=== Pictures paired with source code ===
◇ ◇ ◇

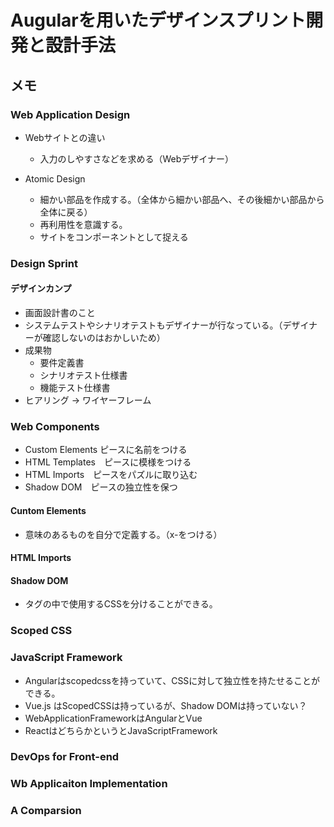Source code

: # Augularを用いたデザインスプリント開発と設計手法

## メモ

### Web Application Design

- Webサイトとの違い  
  - 入力のしやすさなどを求める（Webデザイナー）


- Atomic Design
  - 細かい部品を作成する。（全体から細かい部品へ、その後細かい部品から全体に戻る）
  - 再利用性を意識する。
  - サイトをコンポーネントとして捉える
　
### Design Sprint

#### デザインカンプ
- 画面設計書のこと
- システムテストやシナリオテストもデザイナーが行なっている。（デザイナーが確認しないのはおかしいため）
- 成果物
  - 要件定義書
  - シナリオテスト仕様書
  - 機能テスト仕様書
- ヒアリング → ワイヤーフレーム

### Web Components
- Custom Elements ピースに名前をつける
- HTML Templates　ピースに模様をつける
- HTML Imports　ピースをパズルに取り込む
- Shadow DOM　ピースの独立性を保つ

#### Cuntom Elements
- 意味のあるものを自分で定義する。（x-をつける）

#### HTML Imports

#### Shadow DOM
- タグの中で使用するCSSを分けることができる。

### Scoped CSS

### JavaScript Framework
- Angularはscopedcssを持っていて、CSSに対して独立性を持たせることができる。
- Vue.js はScopedCSSは持っているが、Shadow DOMは持っていない？
- WebApplicationFrameworkはAngularとVue
- ReactはどちらかというとJavaScriptFramework

### DevOps for Front-end

### Wb Applicaiton Implementation

### A Comparsion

◇ ◇ ◇

When a line in the data contains "Imports", return it as written.

- HTML Imports　ピースをパズルに取り込む
#### HTML Imports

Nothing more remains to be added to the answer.